Transcribe each entry. Change nothing.

[Data records Boundary: Start]

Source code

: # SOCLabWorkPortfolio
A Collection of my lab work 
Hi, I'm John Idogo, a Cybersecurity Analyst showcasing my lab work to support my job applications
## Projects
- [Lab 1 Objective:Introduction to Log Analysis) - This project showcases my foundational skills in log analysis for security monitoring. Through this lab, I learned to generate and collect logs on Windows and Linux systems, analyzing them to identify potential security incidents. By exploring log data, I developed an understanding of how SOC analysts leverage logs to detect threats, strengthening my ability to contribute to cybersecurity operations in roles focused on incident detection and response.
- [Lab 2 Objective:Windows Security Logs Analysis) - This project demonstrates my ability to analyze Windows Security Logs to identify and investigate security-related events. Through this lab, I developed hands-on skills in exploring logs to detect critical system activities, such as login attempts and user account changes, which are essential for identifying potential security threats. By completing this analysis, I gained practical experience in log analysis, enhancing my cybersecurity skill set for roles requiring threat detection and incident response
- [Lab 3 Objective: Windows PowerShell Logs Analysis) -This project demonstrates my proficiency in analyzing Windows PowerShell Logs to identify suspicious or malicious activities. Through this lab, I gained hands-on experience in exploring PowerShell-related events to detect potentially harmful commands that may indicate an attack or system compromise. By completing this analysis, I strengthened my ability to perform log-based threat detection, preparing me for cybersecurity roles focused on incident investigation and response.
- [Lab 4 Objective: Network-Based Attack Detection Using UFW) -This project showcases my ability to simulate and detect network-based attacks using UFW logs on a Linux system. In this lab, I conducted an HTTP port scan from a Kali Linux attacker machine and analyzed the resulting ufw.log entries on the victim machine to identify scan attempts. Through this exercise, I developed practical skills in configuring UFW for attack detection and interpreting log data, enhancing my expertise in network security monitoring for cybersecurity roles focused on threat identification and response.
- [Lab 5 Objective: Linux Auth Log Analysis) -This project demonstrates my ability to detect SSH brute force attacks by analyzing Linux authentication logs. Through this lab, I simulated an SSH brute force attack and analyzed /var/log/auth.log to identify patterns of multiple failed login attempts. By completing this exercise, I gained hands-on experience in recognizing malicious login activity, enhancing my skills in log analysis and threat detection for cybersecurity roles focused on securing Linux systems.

[Data records Boundary: End]

§ **Answer box**
Source code

: # SOCLabWorkPortfolio
A Collection of my lab work 
Hi, I'm John Idogo, a Cybersecurity Analyst showcasing my lab work to support my job applications
## Projects
- [Lab 1 Objective:Introduction to Log Analysis) - This project showcases my foundational skills in log analysis for security monitoring. Through this lab, I learned to generate and collect logs on Windows and Linux systems, analyzing them to identify potential security incidents. By exploring log data, I developed an understanding of how SOC analysts leverage logs to detect threats, strengthening my ability to contribute to cybersecurity operations in roles focused on incident detection and response.
- [Lab 2 Objective:Windows Security Logs Analysis) - This project demonstrates my ability to analyze Windows Security Logs to identify and investigate security-related events. Through this lab, I developed hands-on skills in exploring logs to detect critical system activities, such as login attempts and user account changes, which are essential for identifying potential security threats. By completing this analysis, I gained practical experience in log analysis, enhancing my cybersecurity skill set for roles requiring threat detection and incident response
- [Lab 3 Objective: Windows PowerShell Logs Analysis) -This project demonstrates my proficiency in analyzing Windows PowerShell Logs to identify suspicious or malicious activities. Through this lab, I gained hands-on experience in exploring PowerShell-related events to detect potentially harmful commands that may indicate an attack or system compromise. By completing this analysis, I strengthened my ability to perform log-based threat detection, preparing me for cybersecurity roles focused on incident investigation and response.
- [Lab 4 Objective: Network-Based Attack Detection Using UFW) -This project showcases my ability to simulate and detect network-based attacks using UFW logs on a Linux system. In this lab, I conducted an HTTP port scan from a Kali Linux attacker machine and analyzed the resulting ufw.log entries on the victim machine to identify scan attempts. Through this exercise, I developed practical skills in configuring UFW for attack detection and interpreting log data, enhancing my expertise in network security monitoring for cybersecurity roles focused on threat identification and response.
- [Lab 5 Objective: Linux Auth Log Analysis) -This project demonstrates my ability to detect SSH brute force attacks by analyzing Linux authentication logs. Through this lab, I simulated an SSH brute force attack and analyzed /var/log/auth.log to identify patterns of multiple failed login attempts. By completing this exercise, I gained hands-on experience in recognizing malicious login activity, enhancing my skills in log analysis and threat detection for cybersecurity roles focused on securing Linux systems.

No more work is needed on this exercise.